Living in the Machine Age

When I was very young, my father occasionally tucked me in bed at night with a bedtime song. The ones I particularly remember are “Down by the Old Mill Stream” (lyrical) and “Does the Spearmint Lose its Flavor on the Bedpost Overnight” (laughable). But my very favorite was “Come, Josephine, in my Flying Machine”:

Come Josephine in my flying machine
Going up she goes! Up she goes!
Balance yourself like a bird on a beam
In the air she goes! There she goes!
Up, up, a little bit higher
Oh! My! The moon is on fire
Come Josephine in my flying machine
Going up, all on, Goodbye!

This chorus was performed with vocal theatrics and gestures that delighted me, Daddy’s voice rising in pitch and volume on the “uuuuUUUPPP she goes” part as his hand swooped over unseen air currents.

It was actually decades later when I realized that my childhood vision of a flying machine was completely unlike what the songwriter had in mind. (I guess you could say I’m a little slow on the uuUUUPPPtake.) By the time I was born, people called them “airplanes.” So when Daddy sang about a “flying machine,” my four-year-old, female brain pictured a sewing machine zipping around in the air with two people astride it — a pre-Harry-Potterish fantasy. Perhaps understandable, given the generation gap. More disturbing is that the image was so fixed in my memory that it didn’t even seem odd to me until probably forty years later when I had the OMG! moment in which I suddenly realized what a flying machine was after all. Poor Josephine — she had been riding around on a sewing machine all those years!

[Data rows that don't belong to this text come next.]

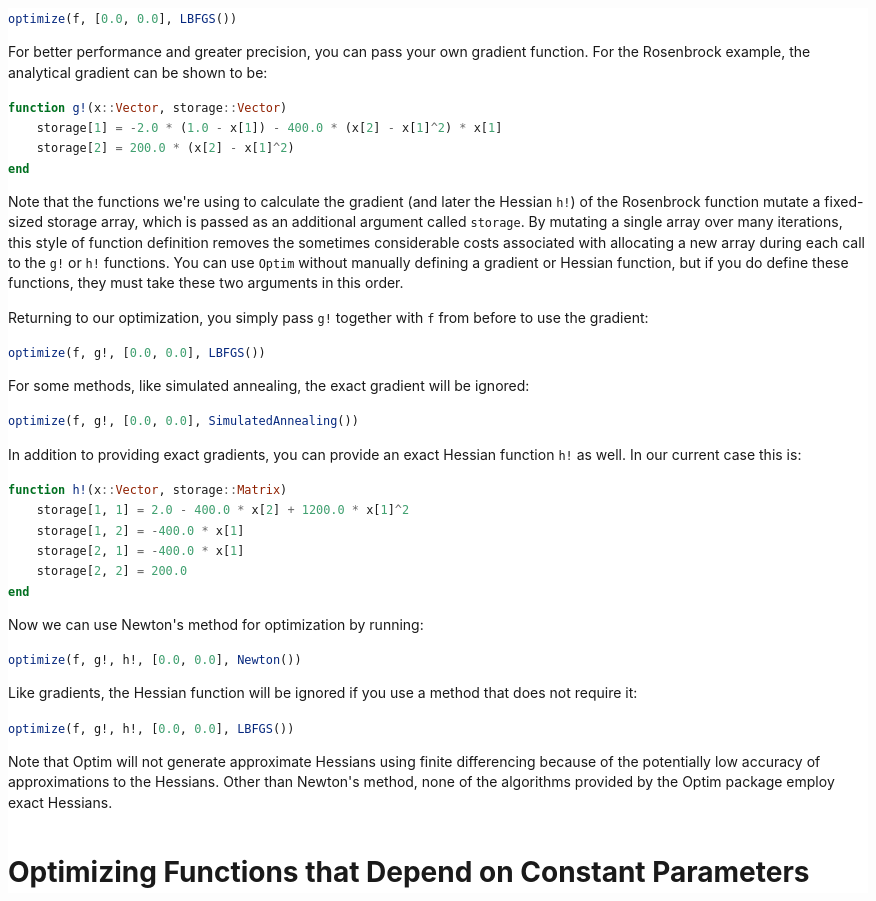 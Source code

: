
 ```jl
optimize(f, [0.0, 0.0], LBFGS())
```

For better performance and greater precision, you can pass your own gradient function. For the Rosenbrock example, the analytical gradient can be shown to be:

```jl
function g!(x::Vector, storage::Vector)
    storage[1] = -2.0 * (1.0 - x[1]) - 400.0 * (x[2] - x[1]^2) * x[1]
    storage[2] = 200.0 * (x[2] - x[1]^2)
end
```

Note that the functions we're using to calculate the gradient (and later the Hessian `h!`) of the Rosenbrock function mutate a fixed-sized storage array, which is passed as an additional argument called `storage`. By mutating a single array over many iterations, this style of function definition removes the sometimes considerable costs associated with allocating a new array during each call to the `g!` or `h!` functions. You can use `Optim` without manually defining a gradient or Hessian function, but if you do define these functions, they must take these two arguments in this order.

Returning to our optimization, you simply pass `g!` together with `f` from before to use the gradient:

```jl
optimize(f, g!, [0.0, 0.0], LBFGS())
```

For some methods, like simulated annealing, the exact gradient will be ignored:

```jl
optimize(f, g!, [0.0, 0.0], SimulatedAnnealing())
```

In addition to providing exact gradients, you can provide an exact Hessian function `h!` as well. In our current case this is:
```jl
function h!(x::Vector, storage::Matrix)
    storage[1, 1] = 2.0 - 400.0 * x[2] + 1200.0 * x[1]^2
    storage[1, 2] = -400.0 * x[1]
    storage[2, 1] = -400.0 * x[1]
    storage[2, 2] = 200.0
end
```
Now we can use Newton's method for optimization by running:
```jl
optimize(f, g!, h!, [0.0, 0.0], Newton())
```
Like gradients, the Hessian function will be ignored if you use a method that does not require it:

```jl
optimize(f, g!, h!, [0.0, 0.0], LBFGS())
```

Note that Optim will not generate approximate Hessians using finite differencing because of the potentially low accuracy of approximations to the Hessians. Other than Newton's method, none of the algorithms provided by the Optim package employ exact Hessians.

# Optimizing Functions that Depend on Constant Parameters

In my collection of family photos, I do have one that shows a vintage sewing machine. The picture below was taken in the dining room of the Wild family home in Fonda, Iowa. On the left wall is a treadle sewing machine with two drawers on the left side. I believe this photo was taken about 1905, so the high chair in the room could have been for either Laila or Erma. In the right corner is a chifferobe on which is displayed a silver coffee urn, which is now in my brother’s possession. The ceiling fixture appears to be one which was originally gaslight, converted to electric, with the electric wiring draping from the rear wall to the center of the room and held up out of the way by a cord suspended from the ceiling. Not sure this was “up to code”!

Wild Fonda house

Another newfangled gadget was their hand-crank telephone on the back wall of the dining room, which, of course, they would have had because my grandfather was at that time a bookkeeper for the telephone company and his brother-in-law was a manager there. The picture below was apparently taken at the phone company office; penciled handwriting on the back of it identifies the woman as my grandmother, Louise, so maybe she worked there as well, as a switchboard operator.

louise wild4

All of this goes to show that Bob Dylan was right when he “prophesized with [his] pen” (but I’m pretty sure this was never in my father’s repertoire):

The line it is drawn
The curse it is cast
The slow one now
Will later be fast
As the present now
Will later be past
The order is rapidly fading
And the first one now will later be last
For the times they are a-changing.

Hey, I’ll bet I could download a ringtone for that on my cellphone.